Bell wrote home on October 20, 1874, after his visit to the Hubbards:
I am tonight a happy man. Success seems to meet me on every hand…. After my last interview with [Hubbard] he had gone down to Washington and searched the Patent Office to find whether my idea had been taken up by anyone else—and he now offers to provide me with funds for the purpose of experimenting if we go into the scheme as partners.
AS A LAWYER specializing in patents, Gardiner Hubbard was naturally interested in inventions. In his legal practice he had helped to secure patent protection for everything from new machines used in the manufacture of shoes to specialized saws for milling lumber. But Hubbard had his own reasons for so quickly and enthusiastically backing Bell’s research: he had become intimately involved with the politics of the U.S. government’s efforts to regulate the lucrative and growing telegraph industry.

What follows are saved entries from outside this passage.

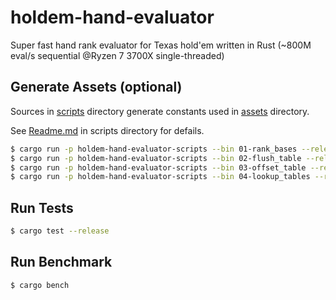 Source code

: # holdem-hand-evaluator

Super fast hand rank evaluator for Texas hold'em written in Rust (~800M eval/s sequential @Ryzen 7 3700X single-threaded)

## Generate Assets (optional)

Sources in [scripts](scripts) directory generate constants used in [assets](assets) directory.

See [Readme.md](scripts/Readme.md) in scripts directory for defails.

```sh
$ cargo run -p holdem-hand-evaluator-scripts --bin 01-rank_bases --release
$ cargo run -p holdem-hand-evaluator-scripts --bin 02-flush_table --release
$ cargo run -p holdem-hand-evaluator-scripts --bin 03-offset_table --release
$ cargo run -p holdem-hand-evaluator-scripts --bin 04-lookup_tables --release
```

## Run Tests

```sh
$ cargo test --release
```

## Run Benchmark

```sh
$ cargo bench
```

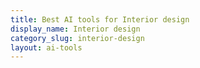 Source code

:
 ```yaml
---
title: Best AI tools for Interior design
display_name: Interior design
category_slug: interior-design
layout: ai-tools
---
```

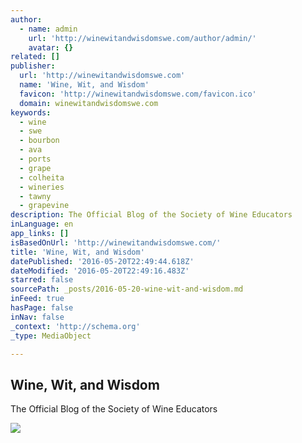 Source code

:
 ```yaml
---
author:
  - name: admin
    url: 'http://winewitandwisdomswe.com/author/admin/'
    avatar: {}
related: []
publisher:
  url: 'http://winewitandwisdomswe.com'
  name: 'Wine, Wit, and Wisdom'
  favicon: 'http://winewitandwisdomswe.com/favicon.ico'
  domain: winewitandwisdomswe.com
keywords:
  - wine
  - swe
  - bourbon
  - ava
  - ports
  - grape
  - colheita
  - wineries
  - tawny
  - grapevine
description: The Official Blog of the Society of Wine Educators
inLanguage: en
app_links: []
isBasedOnUrl: 'http://winewitandwisdomswe.com/'
title: 'Wine, Wit, and Wisdom'
datePublished: '2016-05-20T22:49:44.618Z'
dateModified: '2016-05-20T22:49:16.483Z'
starred: false
sourcePath: _posts/2016-05-20-wine-wit-and-wisdom.md
inFeed: true
hasPage: false
inNav: false
_context: 'http://schema.org'
_type: MediaObject

---
```

<article style=""><h1>Wine, Wit, and Wisdom</h1><p>The Official Blog of the Society of Wine Educators</p><img src="https://s0.wp.com/i/blank.jpg" /></article> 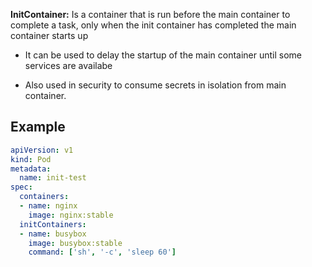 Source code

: **InitContainer:** Is a container that is run before the main container to complete a task, only when the init container has completed the main container starts up

- It can be used to delay the startup of the main container until some services are availabe

- Also used in security to consume secrets in isolation from main container.


## Example

```yaml
apiVersion: v1
kind: Pod
metadata:
  name: init-test
spec:
  containers:
  - name: nginx
    image: nginx:stable
  initContainers:
  - name: busybox
    image: busybox:stable
    command: ['sh', '-c', 'sleep 60']
```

For at least six years before Bell’s visit, Hubbard had devoted much time and energy to a campaign calling for the government to assume control of the telegraph industry and bring it under the purview of the U.S. Post Office. In 1868, at the request of the Postmaster General, Hubbard had compiled a report on the postal-telegraph systems in other countries, most of which were under government control. In the countries Hubbard reviewed, the growth of the telegraph infrastructure and escalating telegram volume had led to reduced prices. But Hubbard’s analysis showed that in the United States, Western Union, with its near monopoly control of the telegraph lines, had frequently raised its rates despite the growth of its business.
In a widely read article in the Atlantic Monthly on the subject, Hubbard wrote that the population of Britain spent some $5 million to send roughly 18 million telegrams. In the United States, customers spent close to twice that much to send just 13 million telegrams. The size of the country, Hubbard believed, could not fully account for the difference. Rather, he contended, Western Union was overcharging its customers and thereby hurting the U.S. economy.

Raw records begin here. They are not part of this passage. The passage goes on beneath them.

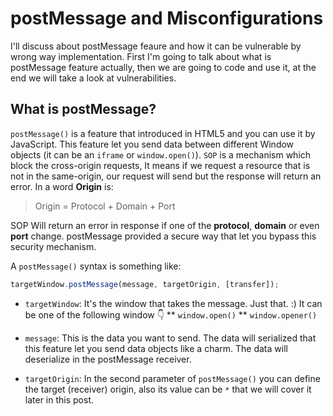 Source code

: # postMessage and Misconfigurations
I'll discuss about postMessage feaure and how it can be vulnerable by wrong way implementation. First I'm going to talk about what is postMessage feature actually,
then we are going to code and use it, at the end we will take a look at vulnerabilities.

## What is postMessage?

`postMessage()` is a feature that introduced in HTML5 and you can use it by JavaScript.
This feature let you send data between different Window objects (it can be an `iframe` or `window.open()`).
`SOP` is a mechanism which block the cross-origin requests, 
It means if we request a resource that is not in the same-origin, 
our request will send but the response will return an error. In a word **Origin** is:

>Origin = Protocol + Domain + Port


SOP Will return an error in response if one of the **protocol**, **domain** or even **port** change. 
postMessage provided a secure way that let you bypass this security mechanism.

A `postMessage()` syntax is something like:

```javascript
targetWindow.postMessage(message, targetOrigin, [transfer]);
```
* `targetWindow`: It's the window that takes the message. Just that. :) It can be one of the following window :point_down:
** `window.open()`
** `window.opener()`
* `message`: This is the data you want to send. The data will serialized that this feature let you send data objects like a charm. The data will deserialize in the postMessage receiver.

* `targetOrigin`: In the second parameter of `postMessage()` you can define the target (receiver) origin, also its value can be `*` that we will cover it later in this post.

Congress debated the merits of the Hubbard Bill on several occasions. The plan was intriguing. Hubba
rd did not call for the U.S. Post Office to actually take over the telegraph industry. Instead, he proposed that Congress authorize the capital to create a private corporation—to be known as the United States Postal Telegraph Company—that would enter into a contract with the Post Office. This private corporation would build and oversee a new telegraph network in the service of the federal government. And perhaps most notable of all: it would be run by a consortium led by Hubbard and his business associates.
In Congress, Hubbard’s proposal caused controversy. Some representatives viewed the plan as the work of a public-spirited patriot; others saw it as the scheme of an overzealous entrepreneur. Either way, in his efforts to persuade Congress, Hubbard was repeatedly outmaneuvered by William Orton, the hard-driving and politically well connected head of Western Union. For instance, around the time of the debate over the Hubbard Bill, Orton offered all U.S. congressmembers the equivalent of the “franking” privileges offered by the Post Office, issuing them a card with which they could walk into any telegraph office and send an unlimited number of messages for free. In the face of such political tactics, the Hubbard Bill never gained nearly enough political traction to be enacted.